There are some days when the best course of action is to head straight to the pub. It’s raining in Soho, the kind of deep-down-in-your-bones rain that feels endless and existential. “What is the sun?” “Will I ever be dry again?” Normally this would prove a minor inconvenience - London in winter - but on this dreary Saturday we have company: Chubby and the Gang aka Britain’s most exciting punk band aka a group that we want to show a good time. We hopefully and helplessly peak our heads into the Coach and Horses, that famous old literary boozer, on the lookout for a free table. No dice. Not even half a dice.
“Your body’s what… 90% water, right?” says the band’s frontman, the actually-not-chubby-at-all Charlie ‘Chubby’ Manning Walker, long-haired and broad-shouldered, a glint in his eye and clearly unperturbed by the fat droplets falling onto Greek Street as we head deeper into our search for a corner seat and a packet of pork scratchings. “This is great!” adds guitarist Ethan Stahl. “A proper London day. I think it suits the sort of band we are.”
Made up of five members, the aforementioned Manning Walker and Stahl, alongside bassist Maegan Brooks Mills, guitarist Tom Hardwick and drummer Joe McMahon, Chubby and the Gang only released their first single in 2019, but their sound, a frantic, frenetic and vernacular howl - punk, pub and hardcore with soul - has been honed over years and countless basement shows. Manning Walker, the son of punks, has been in bands since the age of 15, while the rest of the gang have all cut their teeth as part of London’s latest DIY wave, in bands like Violent Reaction, Abolition and Big Cheese. Their 2020 debut, Speed Kills, quickly caught the attention of critics. The Guardian called Chubby the "new king of British punk.” “Direct, demonstrative, restless, reckless, and wry,” added Rolling Stone. “Their debut comes alive with liberating energy,” exclaimed Pitchfork. “Chubby and the Gang Rule, Ok.” announced the album's swaggering opener.
We’re walking through Seven Dials now. There’s a pub that Joe and Ethan have been to a few times before. “It’s just around… here?” The Cross Keys appears and it’s… packed. FA Cup weekend, the windows are steamed, the bar is heaving, the rain keeps on pelting and we’re beginning to think that maybe a Pret might have some space? “Where to next then!” Back into Soho it is. “I love it around here,” says Manning Walker as we dip into Brewer Street, past the teenagers with skateboards; the couples inhaling oysters at window-facing tables inside L'Escargot and the last remaining peep shows of old Soho. “I remember cutting up town when I was a kid.
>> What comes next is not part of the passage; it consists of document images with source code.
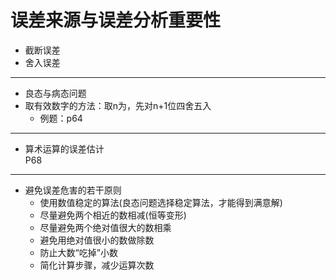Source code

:# 误差来源与误差分析重要性
+ 截断误差
+ 舍入误差
---
+ 良态与病态问题
+ 取有效数字的方法：取n为，先对n+1位四舍五入 
    - 例题：p64
---
+ 算术运算的误差估计  
P68
---
+ 避免误差危害的若干原则
    - 使用数值稳定的算法(良态问题选择稳定算法，才能得到满意解)
    - 尽量避免两个相近的数相减(恒等变形)
    - 尽量避免两个绝对值很大的数相乘
    - 避免用绝对值很小的数做除数
    - 防止大数“吃掉”小数
    - 简化计算步骤，减少运算次数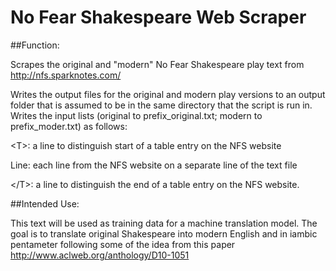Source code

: No Fear Shakespeare Web Scraper
==============================
##Function:

Scrapes the original and "modern" No Fear Shakespeare play text from http://nfs.sparknotes.com/

Writes the output files for the original and modern play versions to an output folder that is assumed to be in the same directory that the script is run in. Writes the input lists (original to prefix_original.txt; modern to prefix_moder.txt) as follows: 

\<T\>: a line to distinguish start of a table entry on the NFS website 

Line: each line from the NFS website on a separate line of the text file 

\</T\>: a line to distinguish the end of a table entry on the NFS website.

##Intended Use:

This text will be used as training data for a machine translation model. The goal is to translate original Shakespeare into modern English and in iambic pentameter following some of the idea from this paper http://www.aclweb.org/anthology/D10-1051

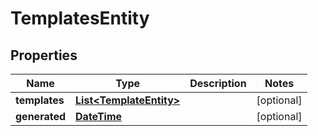 
# TemplatesEntity

## Properties
Name | Type | Description | Notes
------------ | ------------- | ------------- | -------------
**templates** | [**List&lt;TemplateEntity&gt;**](TemplateEntity.md) |  |  [optional]
**generated** | [**DateTime**](DateTime.md) |  |  [optional]



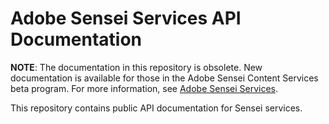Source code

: # Adobe Sensei Services API Documentation

**NOTE**: The documentation in this repository is obsolete.  New documentation is available for those in the Adobe Sensei Content Services beta program.  For more information, see [Adobe Sensei Services](https://www.adobe.io/apis/cloudplatform/sensei/senseiservices.html).

This repository contains public API documentation for Sensei services.
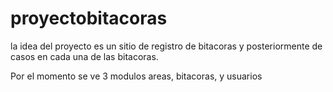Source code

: # proyectobitacoras

la idea del proyecto es un sitio de registro de bitacoras y posteriormente de casos en cada una de las bitacoras.

Por el momento se ve 3 modulos areas, bitacoras, y usuarios
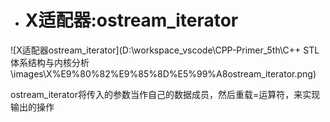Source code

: - # X适配器:ostream_iterator

![X适配器ostream_iterator](D:\workspace_vscode\CPP-Primer_5th\C++ STL 体系结构与内核分析\images\X%E9%80%82%E9%85%8D%E5%99%A8ostream_iterator.png)  

ostream_iterator将传入的参数当作自己的数据成员，然后重载=运算符，来实现输出的操作
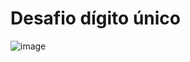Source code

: # Desafio dígito único

![image](https://user-images.githubusercontent.com/20905952/122465044-f4d6fa80-cf8d-11eb-9788-f6edc09a248c.png)
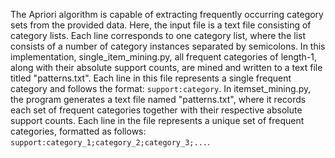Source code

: The Apriori algorithm is capable of extracting frequently occurring category sets from the provided data. Here, the input file is a text file consisting of category lists. Each line corresponds to one category list, where the list consists of a number of category instances separated by semicolons.
In this implementation, single_item_mining.py, all frequent categories of length-1, along with their absolute support counts, are mined and written to a text file titled "patterns.txt". Each line in this file represents a single frequent category and follows the format: `support:category`.
In itemset_mining.py, the program generates a text file named "patterns.txt", where it records each set of frequent categories together with their respective absolute support counts. Each line in the file represents a unique set of frequent categories, formatted as follows: `support:category_1;category_2;category_3;...`.

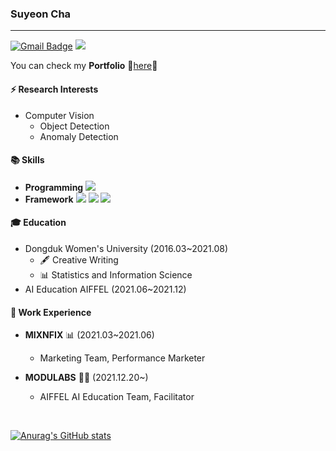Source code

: ### Suyeon Cha
--- 
[![Gmail Badge](https://img.shields.io/badge/Gmail-d14836?style=flat-square&logo=Gmail&logoColor=white&link=mailto:suyeon.chaa@gmail.com)](mailto:suyeon.chaa@gmail.com) <a href="https://velog.io/@cha-suyeon" target="_blank"><img src="https://img.shields.io/badge/Velog-20c997?style=flat-square&logo=Vimeo&logoColor=white"/></a> 

You can check my **Portfolio** 💬[here]()💬

#### ⚡ Research Interests
- Computer Vision
  - Object Detection
  - Anomaly Detection


#### 📚 Skills
- **Programming** <img src="https://img.shields.io/badge/Python-3766AB?style=flat-square&logo=Python&logoColor=white"/></a>
- **Framework** <img src="https://img.shields.io/badge/TensorFlow-FF6F00?style=flat-square&logo=TensorFlow&logoColor=white"/></a> <img src="https://img.shields.io/badge/Keras-D00000?style=flat-square&logo=Keras&logoColor=white"/></a> <img src="https://img.shields.io/badge/PyTorch-EE4C2C?style=flat-square&logo=PyTorch&logoColor=white"/></a>

#### 🎓 Education
- Dongduk Women's University (2016.03~2021.08)
  - 🖋 Creative Writing 
  - 📊 Statistics and Information Science
- AI Education AIFFEL (2021.06~2021.12)

#### 🔭 Work Experience
- **MIXNFIX** 📊 (2021.03~2021.06)
  - Marketing Team, Performance Marketer

- **MODULABS** 👨‍🔬 (2021.12.20~)
  - AIFFEL AI Education Team, Facilitator



</br>

[![Anurag's GitHub stats](https://github-readme-stats.vercel.app/api?username=cha-suyeon)](https://github.com/anuraghazra/github-readme-stats)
It’s not the same, but there’s still something, isn’t there?” Central.”
Salvation arrives on the corner of Carlisle Street: The Toucan, a pub that hosted a young Hendrix back in the day. Dark, wood-panelled, low-ceilinged, dusty cabinets and peeling walls spilling out with Guinness and pub ephemera and, most importantly, aside from a slightly bewildered looking young couple, empty. Guinness and Jack Daniels and Diet Coke, pork scratchings and a corner booth. The band hammering through anecdotes and inside jokes, tales of rowdy gigs, shady characters and catch phrases from late night cop chase TV shows, the Rolling Stones play on tinny speakers. "Proper music!” Tom says with a laugh. “I’m starving!’ says Charlie.
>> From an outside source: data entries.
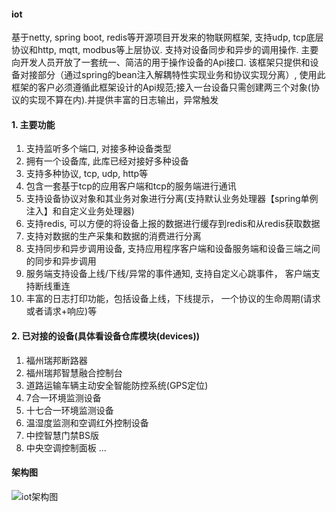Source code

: #### iot
基于netty, spring boot, redis等开源项目开发来的物联网框架, 支持udp, tcp底层协议和http, mqtt, modbus等上层协议. 支持对设备同步和异步的调用操作. 主要向开发人员开放了一套统一、简洁的用于操作设备的Api接口. 该框架只提供和设备对接部分（通过spring的bean注入解耦特性实现业务和协议实现分离）, 使用此框架的客户必须遵循此框架设计的Api规范;接入一台设备只需创建两三个对象(协议的实现不算在内).并提供丰富的日志输出，异常触发
#### 1. 主要功能
1. 支持监听多个端口, 对接多种设备类型
2. 拥有一个设备库, 此库已经对接好多种设备
3. 支持多种协议, tcp, udp, http等
4. 包含一套基于tcp的应用客户端和tcp的服务端进行通讯
5. 支持设备协议对象和其业务对象进行分离(支持默认业务处理器【spring单例注入】和自定义业务处理器)
6. 支持redis, 可以方便的将设备上报的数据进行缓存到redis和从redis获取数据
7. 支持对数据的生产采集和数据的消费进行分离
8. 支持同步和异步调用设备, 支持应用程序客户端和设备服务端和设备三端之间的同步和异步调用
9. 服务端支持设备上线/下线/异常的事件通知, 支持自定义心跳事件， 客户端支持断线重连
10. 丰富的日志打印功能，包括设备上线，下线提示， 一个协议的生命周期(请求或者请求+响应)等
#### 2. 已对接的设备(具体看设备仓库模块(devices))
1. 福州瑞邦断路器
2. 福州瑞邦智慧融合控制台
3. 道路运输车辆主动安全智能防控系统(GPS定位)
4. 7合一环境监测设备
5. 十七合一环境监测设备
6. 温湿度监测和空调红外控制设备
7. 中控智慧门禁BS版
8. 中央空调控制面板
...
#### 架构图
![iot架构图](https://images.gitee.com/uploads/images/2021/0303/204957_a0b089b1_1230742.png "iot.png")
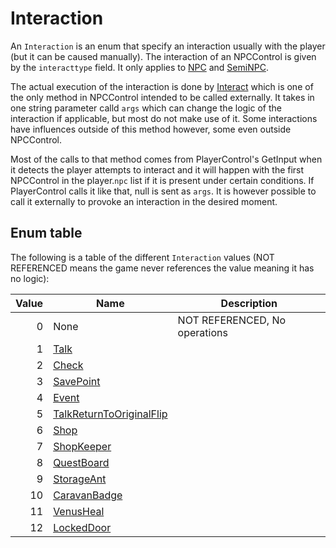 # Interaction
An `Interaction` is an enum that specify an interaction usually with the player (but it can be caused manually). The interaction of an NPCControl is given by the `interacttype` field. It only applies to [NPC](NPC.md) and [SemiNPC](Shop%20system.md#seminpc).

The actual execution of the interaction is done by [Interact](Notable%20methods/Interact.md) which is one of the only method in NPCControl intended to be called externally. It takes in one string parameter calld `args` which can change the logic of the interaction if applicable, but most do not make use of it. Some interactions have influences outside of this method however, some even outside NPCControl.

Most of the calls to that method comes from PlayerControl's GetInput when it detects the player attempts to interact and it will happen with the first NPCControl in the player.`npc` list if it is present under certain conditions. If PlayerControl calls it like that, null is sent as `args`. It is however possible to call it externally to provoke an interaction in the desired moment.

## Enum table
The following is a table of the different `Interaction` values (NOT REFERENCED means the game never references the value meaning it has no logic):

|Value|Name|Description|
|----:|----|-----------|
|0|None|NOT REFERENCED, No operations|
|1|[Talk](Interaction/Talk.md)| |
|2|[Check](Interaction/Check.md)| |
|3|[SavePoint](Interaction/SavePoint.md)| |
|4|[Event](Interaction/Event.md)| |
|5|[TalkReturnToOriginalFlip](Interaction/TalkReturnToOriginalFlip.md)| |
|6|[Shop](Interaction/Shop.md)| |
|7|[ShopKeeper](Interaction/ShopKeeper.md)| |
|8|[QuestBoard](Interaction/QuestBoard.md)| |
|9|[StorageAnt](Interaction/StorageAnt.md)| |
|10|[CaravanBadge](Interaction/CaravanBadge.md)| |
|11|[VenusHeal](Interaction/VenusHeal.md)| |
|12|[LockedDoor](Interaction/LockedDoor.md)| |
Last summer the band released their second album, The Mutts Nuts, to more critical acclaim. No sophomore slump here. Broadening their sound and storytelling. Rowdy music with threads of melancholy. In ‘Take Me Home To London’, Manning Walker sings, “The air whistles through the valley like it’s singing the blues. You thought I never loved you, please know I always would. I wanna go home, only if I could. The way the train tracks waltz through this lonely town, and just to sit here and watch the sun come tumbling down.” There are gigs at the Roundhouse and a European tour coming up. “The Roundhouse!" shouts Ethan.
The sun has long tumbled down as we tumble out of The Toucan and into Bar Bruno in time for a late lunch. Black coffee and a basement table, plates stacked with chips, beans and chicken escalope. Friends of the band begin to gather. There’s talk of a big night out. “We might as well make the most of it,” says Manning Walker with that glint as we part ways on Savile Row. The rain has stopped and the street lights glow yellow as the gang turn and saunter back towards the cobbles and neon, on the hunt for a late night and a good time.